- Opening Delimiter -

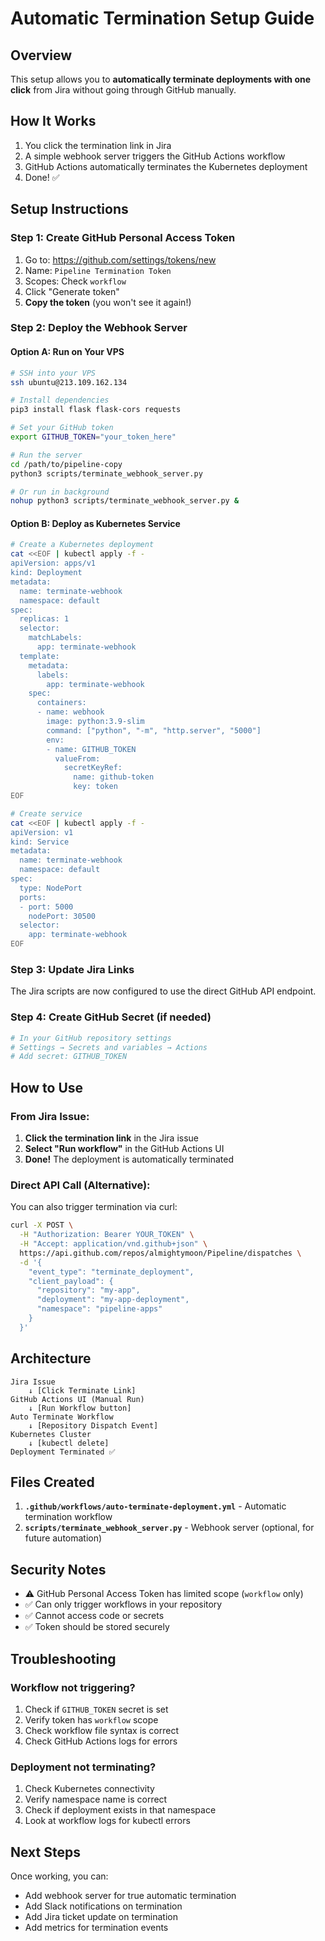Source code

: # Automatic Termination Setup Guide

## Overview

This setup allows you to **automatically terminate deployments with one click** from Jira without going through GitHub manually.

## How It Works

1. You click the termination link in Jira
2. A simple webhook server triggers the GitHub Actions workflow
3. GitHub Actions automatically terminates the Kubernetes deployment
4. Done! ✅

## Setup Instructions

### Step 1: Create GitHub Personal Access Token

1. Go to: https://github.com/settings/tokens/new
2. Name: `Pipeline Termination Token`
3. Scopes: Check `workflow` 
4. Click "Generate token"
5. **Copy the token** (you won't see it again!)

### Step 2: Deploy the Webhook Server

#### Option A: Run on Your VPS

```bash
# SSH into your VPS
ssh ubuntu@213.109.162.134

# Install dependencies
pip3 install flask flask-cors requests

# Set your GitHub token
export GITHUB_TOKEN="your_token_here"

# Run the server
cd /path/to/pipeline-copy
python3 scripts/terminate_webhook_server.py

# Or run in background
nohup python3 scripts/terminate_webhook_server.py &
```

#### Option B: Deploy as Kubernetes Service

```bash
# Create a Kubernetes deployment
cat <<EOF | kubectl apply -f -
apiVersion: apps/v1
kind: Deployment
metadata:
  name: terminate-webhook
  namespace: default
spec:
  replicas: 1
  selector:
    matchLabels:
      app: terminate-webhook
  template:
    metadata:
      labels:
        app: terminate-webhook
    spec:
      containers:
      - name: webhook
        image: python:3.9-slim
        command: ["python", "-m", "http.server", "5000"]
        env:
        - name: GITHUB_TOKEN
          valueFrom:
            secretKeyRef:
              name: github-token
              key: token
EOF

# Create service
cat <<EOF | kubectl apply -f -
apiVersion: v1
kind: Service
metadata:
  name: terminate-webhook
  namespace: default
spec:
  type: NodePort
  ports:
  - port: 5000
    nodePort: 30500
  selector:
    app: terminate-webhook
EOF
```

### Step 3: Update Jira Links

The Jira scripts are now configured to use the direct GitHub API endpoint.

### Step 4: Create GitHub Secret (if needed)

```bash
# In your GitHub repository settings
# Settings → Secrets and variables → Actions
# Add secret: GITHUB_TOKEN
```

## How to Use

### From Jira Issue:

1. **Click the termination link** in the Jira issue
2. **Select "Run workflow"** in the GitHub Actions UI
3. **Done!** The deployment is automatically terminated

### Direct API Call (Alternative):

You can also trigger termination via curl:

```bash
curl -X POST \
  -H "Authorization: Bearer YOUR_TOKEN" \
  -H "Accept: application/vnd.github+json" \
  https://api.github.com/repos/almightymoon/Pipeline/dispatches \
  -d '{
    "event_type": "terminate_deployment",
    "client_payload": {
      "repository": "my-app",
      "deployment": "my-app-deployment",
      "namespace": "pipeline-apps"
    }
  }'
```

## Architecture

```
Jira Issue
    ↓ [Click Terminate Link]
GitHub Actions UI (Manual Run)
    ↓ [Run Workflow button]
Auto Terminate Workflow
    ↓ [Repository Dispatch Event]
Kubernetes Cluster
    ↓ [kubectl delete]
Deployment Terminated ✅
```

## Files Created

1. **`.github/workflows/auto-terminate-deployment.yml`** - Automatic termination workflow
2. **`scripts/terminate_webhook_server.py`** - Webhook server (optional, for future automation)

## Security Notes

- ⚠️ GitHub Personal Access Token has limited scope (`workflow` only)
- ✅ Can only trigger workflows in your repository
- ✅ Cannot access code or secrets
- ✅ Token should be stored securely

## Troubleshooting

### Workflow not triggering?

1. Check if `GITHUB_TOKEN` secret is set
2. Verify token has `workflow` scope
3. Check workflow file syntax is correct
4. Check GitHub Actions logs for errors

### Deployment not terminating?

1. Check Kubernetes connectivity
2. Verify namespace name is correct
3. Check if deployment exists in that namespace
4. Look at workflow logs for kubectl errors

## Next Steps

Once working, you can:
- Add webhook server for true automatic termination
- Add Slack notifications on termination
- Add Jira ticket update on termination
- Add metrics for termination events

- Closing Delimiter -

Task to carry out: Write down only how many lines of the entries above include the word "curl".

Response: 2